To avoid this you should also make sure your merchant centre feed has as many of the fields completed as possible and you can also use the additional field called ‘AdWords labels’ to label your products into revenue groups, so that you can set your bids based on the revenue certain product groups will make.
If you are targeting particularly long tail keywords, you will find that Google now often deems them as ‘not eligible’ to action because the demand is simply too low. This is a nice little trick for them so that advertisers are forced to bid on more competitive keywords which are naturally going to cost more.
To get around this I would recommend adding those longer tail search queries on modified broad match because in my experience they often become eligible with this match type and it might even result in your discovering more handy search terms from your Search Query report.
Impression share data has always been helpful if you have a client whose strategy is to dominate for certain keywords. Now this data is available at keyword level, not just campaign level, so you can see exactly which keywords are missing out and increase your bids on just those keywords – using your ad spend more effectively.
The Auction Insights report is a new feature which allows you to compare the performance of your ads to others who are also eligible to feature in the same actions for the keywords you are bidding on. This report allows you to compare your average position with competitors, your impression share, and the amount of times you are above them in search results.
It’s a great feature if your client is particularly competitive, and it can highlight areas where you need to increase bids or optimise campaigns to gain a higher position.

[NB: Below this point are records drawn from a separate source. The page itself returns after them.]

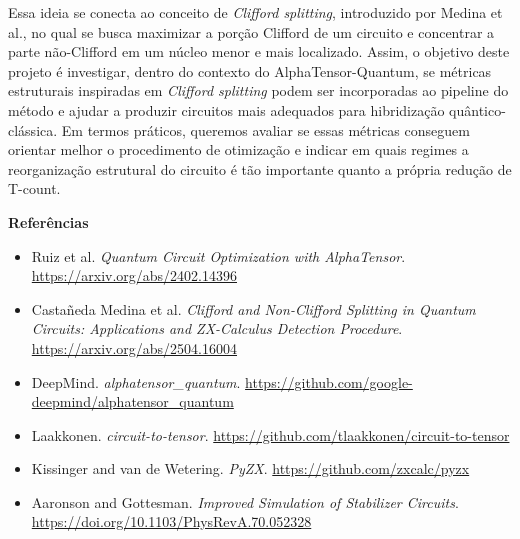 \documentclass[11pt,a4paper]{article}
\begin{document}
Essa ideia se conecta ao conceito de \emph{Clifford splitting}, introduzido por Medina et al., no qual se busca maximizar a porção Clifford de um circuito e concentrar a parte não-Clifford em um núcleo menor e mais localizado. Assim, o objetivo deste projeto é investigar, dentro do contexto do AlphaTensor-Quantum, se métricas estruturais inspiradas em \emph{Clifford splitting} podem ser incorporadas ao pipeline do método e ajudar a produzir circuitos mais adequados para hibridização quântico-clássica. Em termos práticos, queremos avaliar se essas métricas conseguem orientar melhor o procedimento de otimização e indicar em quais regimes a reorganização estrutural do circuito é tão importante quanto a própria redução de T-count.



\textbf{Referências}
\begin{itemize}
  \item Ruiz et al. \emph{Quantum Circuit Optimization with AlphaTensor}. \url{https://arxiv.org/abs/2402.14396}
  \item Castañeda Medina et al. \emph{Clifford and Non-Clifford Splitting in Quantum Circuits: Applications and ZX-Calculus Detection Procedure}. \url{https://arxiv.org/abs/2504.16004}
  \item DeepMind. \emph{alphatensor\_quantum}. \url{https://github.com/google-deepmind/alphatensor_quantum}
  \item Laakkonen. \emph{circuit-to-tensor}. \url{https://github.com/tlaakkonen/circuit-to-tensor}
  \item Kissinger and van de Wetering. \emph{PyZX}. \url{https://github.com/zxcalc/pyzx}
  \item Aaronson and Gottesman. \emph{Improved Simulation of Stabilizer Circuits}. \url{https://doi.org/10.1103/PhysRevA.70.052328}
\end{itemize}
\end{document}
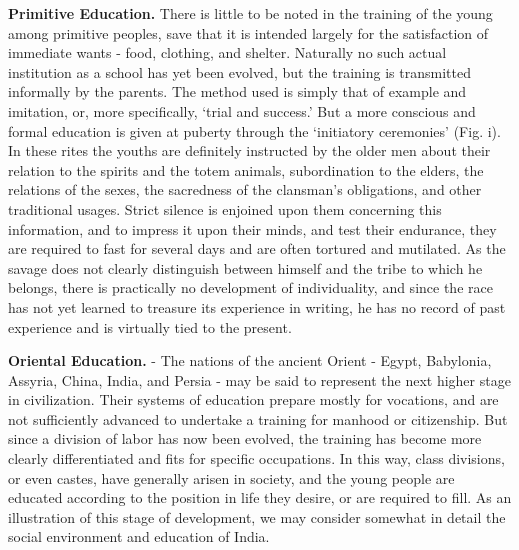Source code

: \documentclass[]{book}
\begin{document}
\textbf{Primitive Education.} There is little to be noted in the training of the young among primitive peoples, save that it is intended largely for the satisfaction of immediate wants - food, clothing, and shelter. Naturally no such actual institution as a school has yet been evolved, but the training is transmitted informally by the parents. The method used is simply that of example and imitation, or, more specifically, `trial and success.' But a more conscious and formal education is given at puberty through the `initiatory ceremonies' (Fig. i). In these rites the youths are definitely instructed by the older men about their relation to the spirits and the totem animals, subordination to the elders, the relations of the sexes, the sacredness of the clansman's obligations, and other traditional usages. Strict silence is enjoined upon them concerning this information, and to impress it upon their minds, and test their endurance, they are required to fast for several days and are often tortured and mutilated. As the savage does not clearly distinguish between himself and the tribe to which he belongs, there is practically no development of individuality, and since the race has not yet learned to treasure its experience in writing, he has no record of past experience and is virtually tied to the present.

\textbf{Oriental Education.} - The nations of the ancient Orient - Egypt, Babylonia, Assyria, China, India, and Persia - may be said to represent the next higher stage in civilization. Their systems of education prepare mostly for vocations, and are not sufficiently advanced to undertake a training for manhood or citizenship. But since a division of labor has now been evolved, the training has become more clearly differentiated and fits for specific occupations. In this way, class divisions, or even castes, have generally arisen in society, and the young people are educated according to the position in life they desire, or are required to fill. As an illustration of this stage of development, we may consider somewhat in detail the social environment and education of India.
\end{document}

It’s also good if you are the top performer in that particular auction so you can show your clients.
You can get the data in the Keywords tab, by clicking Details and then All:
AdWords have now merged automatic and managed placement reports, so you have to look though the whole report to see how your campaigns are performing. To get around this, I would recommend downloading the report to CSV and then filtering it in Excel.
AdWords remarketing is now even easier to set up, using Google Analytics. In Google Analytics simply tick the box for Display Advertising and the code generated will allow you to start collecting visitors on lists which can be used for Remarketing.
This is much simpler than when Remarketing was first released and the code was separate. It also means that you can create standard lists within Google Analytics (go to the admin tab where you will see Remarketing lists as a sub tab). Custom combinations lists (which allow you to do things like target people who visited a product page but didn’t convert) still need to be created in AdWords.
2013 has been a very busy year in the land of AdWords, and although many were fearful of the effect Enhanced Campaigns would have, it also brought lots of new features which enable your advertising strategies to be even more effective.